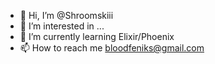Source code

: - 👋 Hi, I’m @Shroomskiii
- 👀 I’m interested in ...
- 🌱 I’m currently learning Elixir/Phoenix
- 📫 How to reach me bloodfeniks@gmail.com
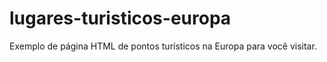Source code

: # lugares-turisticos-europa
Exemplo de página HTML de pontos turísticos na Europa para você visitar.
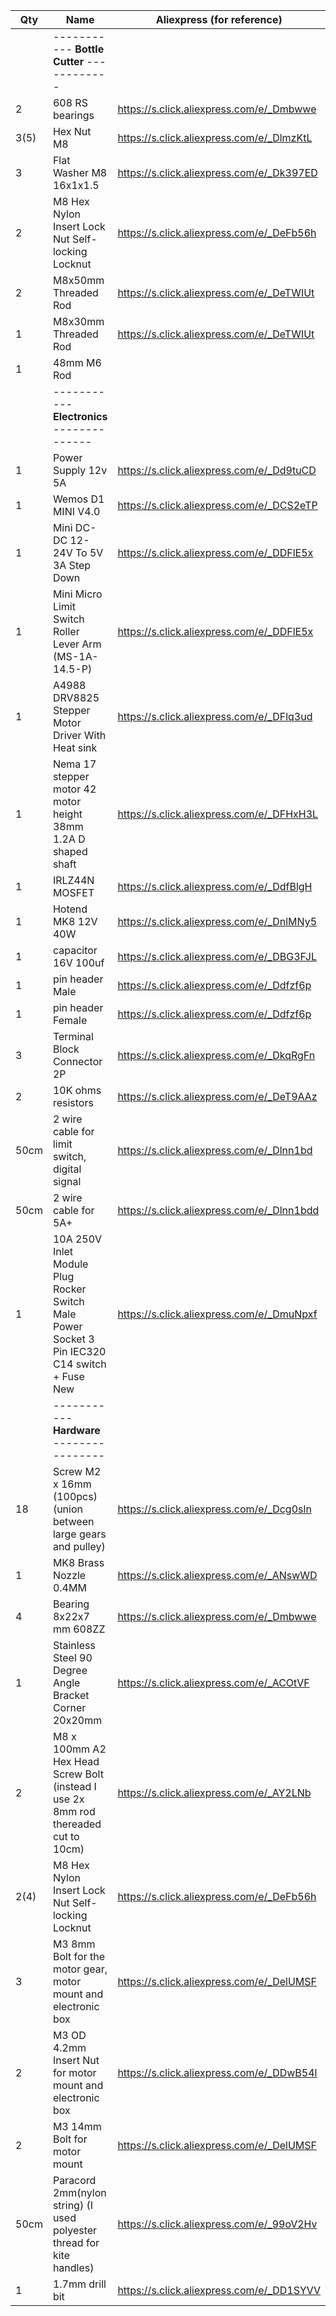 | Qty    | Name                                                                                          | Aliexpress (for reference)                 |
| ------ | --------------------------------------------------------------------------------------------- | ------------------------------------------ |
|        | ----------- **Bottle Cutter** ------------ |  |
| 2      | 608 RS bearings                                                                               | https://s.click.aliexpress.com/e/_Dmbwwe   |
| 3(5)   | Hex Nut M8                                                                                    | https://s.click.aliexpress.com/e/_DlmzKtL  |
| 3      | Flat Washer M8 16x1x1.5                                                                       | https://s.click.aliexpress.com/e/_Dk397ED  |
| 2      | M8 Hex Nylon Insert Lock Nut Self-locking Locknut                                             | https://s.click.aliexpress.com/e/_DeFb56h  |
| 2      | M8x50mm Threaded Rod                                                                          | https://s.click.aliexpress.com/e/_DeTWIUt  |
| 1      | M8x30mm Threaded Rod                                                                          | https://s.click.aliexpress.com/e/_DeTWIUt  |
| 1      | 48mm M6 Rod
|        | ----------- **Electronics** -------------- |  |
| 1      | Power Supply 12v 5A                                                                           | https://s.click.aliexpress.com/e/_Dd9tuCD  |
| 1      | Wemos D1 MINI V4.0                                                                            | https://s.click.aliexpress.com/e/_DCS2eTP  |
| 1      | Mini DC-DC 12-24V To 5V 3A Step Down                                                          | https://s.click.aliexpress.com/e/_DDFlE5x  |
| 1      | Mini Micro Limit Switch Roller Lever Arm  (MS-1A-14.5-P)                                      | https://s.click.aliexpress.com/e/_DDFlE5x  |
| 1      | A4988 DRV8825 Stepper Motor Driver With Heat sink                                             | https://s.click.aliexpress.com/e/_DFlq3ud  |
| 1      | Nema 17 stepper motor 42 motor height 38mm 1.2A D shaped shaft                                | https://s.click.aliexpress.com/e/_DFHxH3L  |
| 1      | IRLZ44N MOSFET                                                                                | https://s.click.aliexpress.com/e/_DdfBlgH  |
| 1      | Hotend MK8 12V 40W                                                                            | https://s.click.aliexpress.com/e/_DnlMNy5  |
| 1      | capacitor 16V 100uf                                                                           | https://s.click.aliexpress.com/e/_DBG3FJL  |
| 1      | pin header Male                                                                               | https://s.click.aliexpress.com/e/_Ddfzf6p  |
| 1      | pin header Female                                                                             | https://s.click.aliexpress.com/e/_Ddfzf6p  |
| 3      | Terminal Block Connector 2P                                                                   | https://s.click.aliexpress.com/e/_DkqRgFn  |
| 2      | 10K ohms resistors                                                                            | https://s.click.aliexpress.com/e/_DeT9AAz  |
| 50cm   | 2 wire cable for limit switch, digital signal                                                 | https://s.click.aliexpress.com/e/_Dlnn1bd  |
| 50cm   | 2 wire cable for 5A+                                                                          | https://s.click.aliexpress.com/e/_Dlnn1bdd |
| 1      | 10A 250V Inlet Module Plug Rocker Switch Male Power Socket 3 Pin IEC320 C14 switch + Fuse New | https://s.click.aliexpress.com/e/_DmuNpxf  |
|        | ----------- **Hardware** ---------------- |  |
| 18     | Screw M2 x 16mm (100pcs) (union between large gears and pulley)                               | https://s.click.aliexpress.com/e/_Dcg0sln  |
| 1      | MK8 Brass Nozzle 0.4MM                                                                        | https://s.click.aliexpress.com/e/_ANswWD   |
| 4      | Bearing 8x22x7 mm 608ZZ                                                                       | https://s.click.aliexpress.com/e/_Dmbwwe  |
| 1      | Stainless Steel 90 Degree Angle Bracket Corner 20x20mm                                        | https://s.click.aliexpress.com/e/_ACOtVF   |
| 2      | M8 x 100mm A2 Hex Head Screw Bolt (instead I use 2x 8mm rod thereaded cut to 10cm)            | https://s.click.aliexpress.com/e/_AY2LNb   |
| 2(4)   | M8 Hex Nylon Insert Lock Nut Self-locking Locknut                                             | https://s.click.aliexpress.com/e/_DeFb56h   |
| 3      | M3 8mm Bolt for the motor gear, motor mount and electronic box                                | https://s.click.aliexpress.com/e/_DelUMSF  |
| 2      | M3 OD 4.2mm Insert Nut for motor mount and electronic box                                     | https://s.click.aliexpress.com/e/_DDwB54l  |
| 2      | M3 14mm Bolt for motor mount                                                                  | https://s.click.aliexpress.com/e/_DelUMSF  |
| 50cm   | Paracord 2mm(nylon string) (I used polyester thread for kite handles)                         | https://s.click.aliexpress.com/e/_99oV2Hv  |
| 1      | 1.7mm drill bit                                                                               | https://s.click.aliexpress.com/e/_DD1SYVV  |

* * *

The pictures in the listing above are to be dropped, and everything else reproduced exactly.

### OUTPUT OF THE EXERCISE
Source code

: - 👋 Hi, I’m @Shroomskiii
- 👀 I’m interested in ...
- 🌱 I’m currently learning Elixir/Phoenix
- 📫 How to reach me bloodfeniks@gmail.com
Source code

: # lugares-turisticos-europa
Exemplo de página HTML de pontos turísticos na Europa para você visitar.
 | Qty    | Name                                                                                          | Aliexpress (for reference)                 |
| ------ | --------------------------------------------------------------------------------------------- | ------------------------------------------ |
|        | ----------- **Bottle Cutter** ------------ |  |
| 2      | 608 RS bearings                                                                               | https://s.click.aliexpress.com/e/_Dmbwwe   |
| 3(5)   | Hex Nut M8                                                                                    | https://s.click.aliexpress.com/e/_DlmzKtL  |
| 3      | Flat Washer M8 16x1x1.5                                                                       | https://s.click.aliexpress.com/e/_Dk397ED  |
| 2      | M8 Hex Nylon Insert Lock Nut Self-locking Locknut                                             | https://s.click.aliexpress.com/e/_DeFb56h  |
| 2      | M8x50mm Threaded Rod                                                                          | https://s.click.aliexpress.com/e/_DeTWIUt  |
| 1      | M8x30mm Threaded Rod                                                                          | https://s.click.aliexpress.com/e/_DeTWIUt  |
| 1      | 48mm M6 Rod
|        | ----------- **Electronics** -------------- |  |
| 1      | Power Supply 12v 5A                                                                           | https://s.click.aliexpress.com/e/_Dd9tuCD  |
| 1      | Wemos D1 MINI V4.0                                                                            | https://s.click.aliexpress.com/e/_DCS2eTP  |
| 1      | Mini DC-DC 12-24V To 5V 3A Step Down                                                          | https://s.click.aliexpress.com/e/_DDFlE5x  |
| 1      | Mini Micro Limit Switch Roller Lever Arm  (MS-1A-14.5-P)                                      | https://s.click.aliexpress.com/e/_DDFlE5x  |
| 1      | A4988 DRV8825 Stepper Motor Driver With Heat sink                                             | https://s.click.aliexpress.com/e/_DFlq3ud  |
| 1      | Nema 17 stepper motor 42 motor height 38mm 1.2A D shaped shaft                                | https://s.click.aliexpress.com/e/_DFHxH3L  |
| 1      | IRLZ44N MOSFET                                                                                | https://s.click.aliexpress.com/e/_DdfBlgH  |
| 1      | Hotend MK8 12V 40W                                                                            | https://s.click.aliexpress.com/e/_DnlMNy5  |
| 1      | capacitor 16V 100uf                                                                           | https://s.click.aliexpress.com/e/_DBG3FJL  |
| 1      | pin header Male                                                                               | https://s.click.aliexpress.com/e/_Ddfzf6p  |
| 1      | pin header Female                                                                             | https://s.click.aliexpress.com/e/_Ddfzf6p  |
| 3      | Terminal Block Connector 2P                                                                   | https://s.click.aliexpress.com/e/_DkqRgFn  |
| 2      | 10K ohms resistors                                                                            | https://s.click.aliexpress.com/e/_DeT9AAz  |
| 50cm   | 2 wire cable for limit switch, digital signal                                                 | https://s.click.aliexpress.com/e/_Dlnn1bd  |
| 50cm   | 2 wire cable for 5A+                                                                          | https://s.click.aliexpress.com/e/_Dlnn1bdd |
| 1      | 10A 250V Inlet Module Plug Rocker Switch Male Power Socket 3 Pin IEC320 C14 switch + Fuse New | https://s.click.aliexpress.com/e/_DmuNpxf  |
|        | ----------- **Hardware** ---------------- |  |
| 18     | Screw M2 x 16mm (100pcs) (union between large gears and pulley)                               | https://s.click.aliexpress.com/e/_Dcg0sln  |
| 1      | MK8 Brass Nozzle 0.4MM                                                                        | https://s.click.aliexpress.com/e/_ANswWD   |
| 4      | Bearing 8x22x7 mm 608ZZ                                                                       | https://s.click.aliexpress.com/e/_Dmbwwe  |
| 1      | Stainless Steel 90 Degree Angle Bracket Corner 20x20mm                                        | https://s.click.aliexpress.com/e/_ACOtVF   |
| 2      | M8 x 100mm A2 Hex Head Screw Bolt (instead I use 2x 8mm rod thereaded cut to 10cm)            | https://s.click.aliexpress.com/e/_AY2LNb   |
| 2(4)   | M8 Hex Nylon Insert Lock Nut Self-locking Locknut                                             | https://s.click.aliexpress.com/e/_DeFb56h   |
| 3      | M3 8mm Bolt for the motor gear, motor mount and electronic box                                | https://s.click.aliexpress.com/e/_DelUMSF  |
| 2      | M3 OD 4.2mm Insert Nut for motor mount and electronic box                                     | https://s.click.aliexpress.com/e/_DDwB54l  |
| 2      | M3 14mm Bolt for motor mount                                                                  | https://s.click.aliexpress.com/e/_DelUMSF  |
| 50cm   | Paracord 2mm(nylon string) (I used polyester thread for kite handles)                         | https://s.click.aliexpress.com/e/_99oV2Hv  |
| 1      | 1.7mm drill bit                                                                               | https://s.click.aliexpress.com/e/_DD1SYVV  |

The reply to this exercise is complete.